The pathogenic mechanism underlying the occurrence of combined BRVO and BRAO remains unclear. Sengupta et al. (8) postulated that BRVO might be the initial event, resulting from compression of the vein by an atherosclerotic artery at an arteriovenous crossing site, leading to turbulent blood flow, dynamic obstruction, and even thrombus formation or mechanical blockage. If this situation is severe, a sudden increase in intravenous pressure exceeding the systolic BP may lead to the transmission of “back-pressure” to the arterial circulation, resulting in impaired arterial perfusion and the development of BRAO (8). In our case, the fundus images also appear to support this mechanism.
Lee et al. (32) reported that the incidence of neovascularization elsewhere (NVE) and/or neovascularization of the disc (NVD) was 21.4% in patients with BRVO combined with major arterial insufficiency. Sengupta et al. reported a case series of NVE, NVD, and neovascular glaucoma (NVG) secondary to combined BRVO and BRAO (8, 30). In addition, foveal neovascularization associated with combined BRVO and BRAO has also been reported (7). Management strategies for combined BRVO and BRAO are aimed at reducing posterior segment ischemia, improving vision, and decreasing the neovascular drive. Among the cases reported in the literature, Christodoulou et al. (31) described a patient with NVD, NVE, and ME secondary to combined BRAO and BRVO in the right eye, who was treated with angiography-guided sectoral laser photocoagulation and intravitreal therapy, achieving a good visual outcome. In general, the prognosis of combined BRAO and BRVO depends on the ischemic index and macular perfusion status, and earlier identification and appropriate treatment may result in better visual outcomes (8, 31).

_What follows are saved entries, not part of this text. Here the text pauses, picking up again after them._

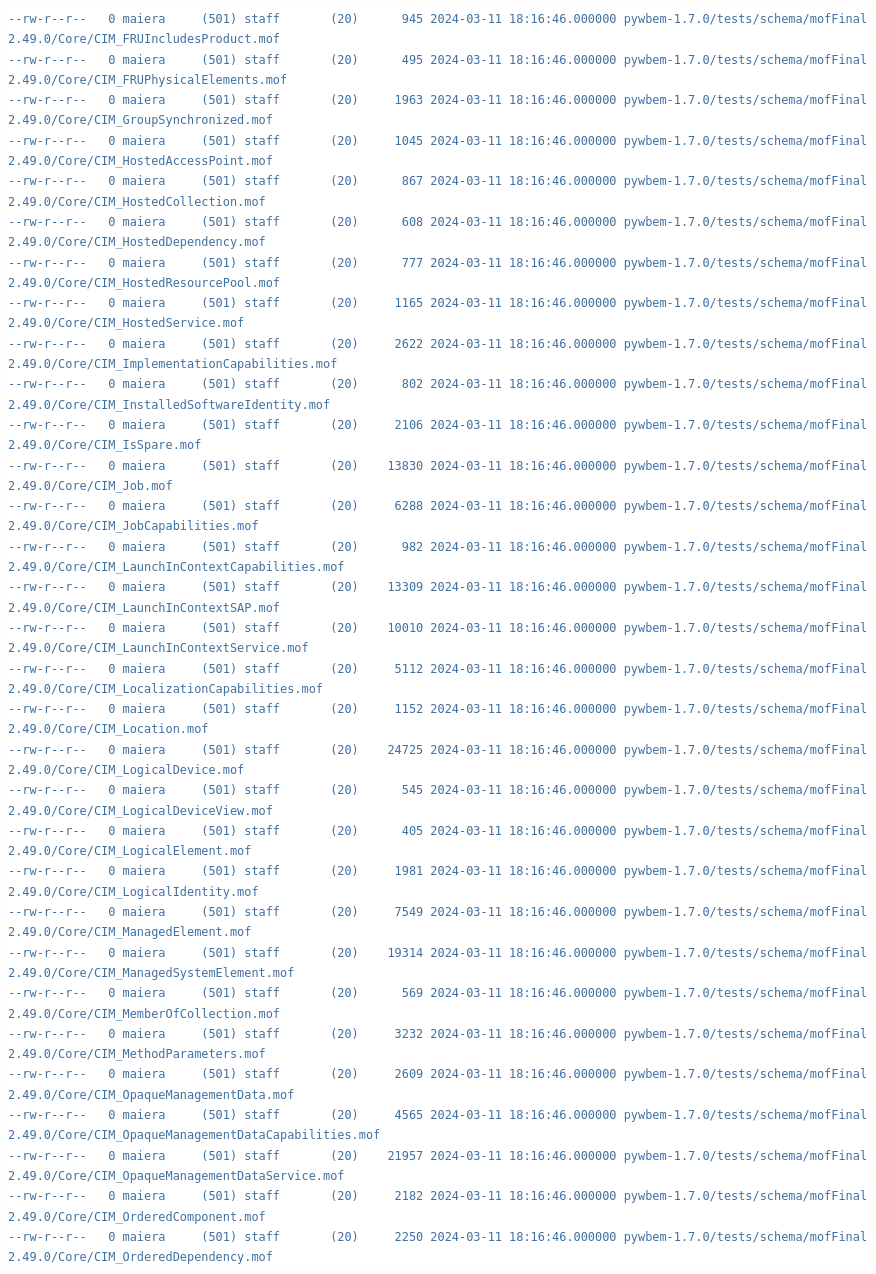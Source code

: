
 ```diff
--rw-r--r--   0 maiera     (501) staff       (20)      945 2024-03-11 18:16:46.000000 pywbem-1.7.0/tests/schema/mofFinal2.49.0/Core/CIM_FRUIncludesProduct.mof
--rw-r--r--   0 maiera     (501) staff       (20)      495 2024-03-11 18:16:46.000000 pywbem-1.7.0/tests/schema/mofFinal2.49.0/Core/CIM_FRUPhysicalElements.mof
--rw-r--r--   0 maiera     (501) staff       (20)     1963 2024-03-11 18:16:46.000000 pywbem-1.7.0/tests/schema/mofFinal2.49.0/Core/CIM_GroupSynchronized.mof
--rw-r--r--   0 maiera     (501) staff       (20)     1045 2024-03-11 18:16:46.000000 pywbem-1.7.0/tests/schema/mofFinal2.49.0/Core/CIM_HostedAccessPoint.mof
--rw-r--r--   0 maiera     (501) staff       (20)      867 2024-03-11 18:16:46.000000 pywbem-1.7.0/tests/schema/mofFinal2.49.0/Core/CIM_HostedCollection.mof
--rw-r--r--   0 maiera     (501) staff       (20)      608 2024-03-11 18:16:46.000000 pywbem-1.7.0/tests/schema/mofFinal2.49.0/Core/CIM_HostedDependency.mof
--rw-r--r--   0 maiera     (501) staff       (20)      777 2024-03-11 18:16:46.000000 pywbem-1.7.0/tests/schema/mofFinal2.49.0/Core/CIM_HostedResourcePool.mof
--rw-r--r--   0 maiera     (501) staff       (20)     1165 2024-03-11 18:16:46.000000 pywbem-1.7.0/tests/schema/mofFinal2.49.0/Core/CIM_HostedService.mof
--rw-r--r--   0 maiera     (501) staff       (20)     2622 2024-03-11 18:16:46.000000 pywbem-1.7.0/tests/schema/mofFinal2.49.0/Core/CIM_ImplementationCapabilities.mof
--rw-r--r--   0 maiera     (501) staff       (20)      802 2024-03-11 18:16:46.000000 pywbem-1.7.0/tests/schema/mofFinal2.49.0/Core/CIM_InstalledSoftwareIdentity.mof
--rw-r--r--   0 maiera     (501) staff       (20)     2106 2024-03-11 18:16:46.000000 pywbem-1.7.0/tests/schema/mofFinal2.49.0/Core/CIM_IsSpare.mof
--rw-r--r--   0 maiera     (501) staff       (20)    13830 2024-03-11 18:16:46.000000 pywbem-1.7.0/tests/schema/mofFinal2.49.0/Core/CIM_Job.mof
--rw-r--r--   0 maiera     (501) staff       (20)     6288 2024-03-11 18:16:46.000000 pywbem-1.7.0/tests/schema/mofFinal2.49.0/Core/CIM_JobCapabilities.mof
--rw-r--r--   0 maiera     (501) staff       (20)      982 2024-03-11 18:16:46.000000 pywbem-1.7.0/tests/schema/mofFinal2.49.0/Core/CIM_LaunchInContextCapabilities.mof
--rw-r--r--   0 maiera     (501) staff       (20)    13309 2024-03-11 18:16:46.000000 pywbem-1.7.0/tests/schema/mofFinal2.49.0/Core/CIM_LaunchInContextSAP.mof
--rw-r--r--   0 maiera     (501) staff       (20)    10010 2024-03-11 18:16:46.000000 pywbem-1.7.0/tests/schema/mofFinal2.49.0/Core/CIM_LaunchInContextService.mof
--rw-r--r--   0 maiera     (501) staff       (20)     5112 2024-03-11 18:16:46.000000 pywbem-1.7.0/tests/schema/mofFinal2.49.0/Core/CIM_LocalizationCapabilities.mof
--rw-r--r--   0 maiera     (501) staff       (20)     1152 2024-03-11 18:16:46.000000 pywbem-1.7.0/tests/schema/mofFinal2.49.0/Core/CIM_Location.mof
--rw-r--r--   0 maiera     (501) staff       (20)    24725 2024-03-11 18:16:46.000000 pywbem-1.7.0/tests/schema/mofFinal2.49.0/Core/CIM_LogicalDevice.mof
--rw-r--r--   0 maiera     (501) staff       (20)      545 2024-03-11 18:16:46.000000 pywbem-1.7.0/tests/schema/mofFinal2.49.0/Core/CIM_LogicalDeviceView.mof
--rw-r--r--   0 maiera     (501) staff       (20)      405 2024-03-11 18:16:46.000000 pywbem-1.7.0/tests/schema/mofFinal2.49.0/Core/CIM_LogicalElement.mof
--rw-r--r--   0 maiera     (501) staff       (20)     1981 2024-03-11 18:16:46.000000 pywbem-1.7.0/tests/schema/mofFinal2.49.0/Core/CIM_LogicalIdentity.mof
--rw-r--r--   0 maiera     (501) staff       (20)     7549 2024-03-11 18:16:46.000000 pywbem-1.7.0/tests/schema/mofFinal2.49.0/Core/CIM_ManagedElement.mof
--rw-r--r--   0 maiera     (501) staff       (20)    19314 2024-03-11 18:16:46.000000 pywbem-1.7.0/tests/schema/mofFinal2.49.0/Core/CIM_ManagedSystemElement.mof
--rw-r--r--   0 maiera     (501) staff       (20)      569 2024-03-11 18:16:46.000000 pywbem-1.7.0/tests/schema/mofFinal2.49.0/Core/CIM_MemberOfCollection.mof
--rw-r--r--   0 maiera     (501) staff       (20)     3232 2024-03-11 18:16:46.000000 pywbem-1.7.0/tests/schema/mofFinal2.49.0/Core/CIM_MethodParameters.mof
--rw-r--r--   0 maiera     (501) staff       (20)     2609 2024-03-11 18:16:46.000000 pywbem-1.7.0/tests/schema/mofFinal2.49.0/Core/CIM_OpaqueManagementData.mof
--rw-r--r--   0 maiera     (501) staff       (20)     4565 2024-03-11 18:16:46.000000 pywbem-1.7.0/tests/schema/mofFinal2.49.0/Core/CIM_OpaqueManagementDataCapabilities.mof
--rw-r--r--   0 maiera     (501) staff       (20)    21957 2024-03-11 18:16:46.000000 pywbem-1.7.0/tests/schema/mofFinal2.49.0/Core/CIM_OpaqueManagementDataService.mof
--rw-r--r--   0 maiera     (501) staff       (20)     2182 2024-03-11 18:16:46.000000 pywbem-1.7.0/tests/schema/mofFinal2.49.0/Core/CIM_OrderedComponent.mof
--rw-r--r--   0 maiera     (501) staff       (20)     2250 2024-03-11 18:16:46.000000 pywbem-1.7.0/tests/schema/mofFinal2.49.0/Core/CIM_OrderedDependency.mof
```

In this case, we administered intravitreal injections of anti-VEGF agents and performed retinal laser photocoagulation to treat retinal ischemia and ME and to prevent the development of NVE, NVD, rubeosis iridis, and NVG. Three months later, visual acuity and ME in the left eye improved. Unfortunately, after that, the patient refused to return to the clinic for further examinations. Long-term monitoring would have added greater value to this case. Therefore, further studies are needed to investigate the management of recurrent ME secondary to combined BRAO and BRVO. In addition, systemic evaluation and close monitoring of cardiovascular risk factors are essential (2, 11, 12, 23, 31).
Conclusion
Combined BRVO and BRAO is an uncommon and extremely rare retinopathy. Multimodal imaging, such as fluorescein angiography and OCT, is valuable for establishing the correct diagnosis, as well as for monitoring disease progression and treatment response. Combined BRVO and BRAO can be effectively managed with retinal laser photocoagulation and anti-VEGF agents. In addition, systemic evaluation and close monitoring of cardiovascular risk factors should not be overlooked.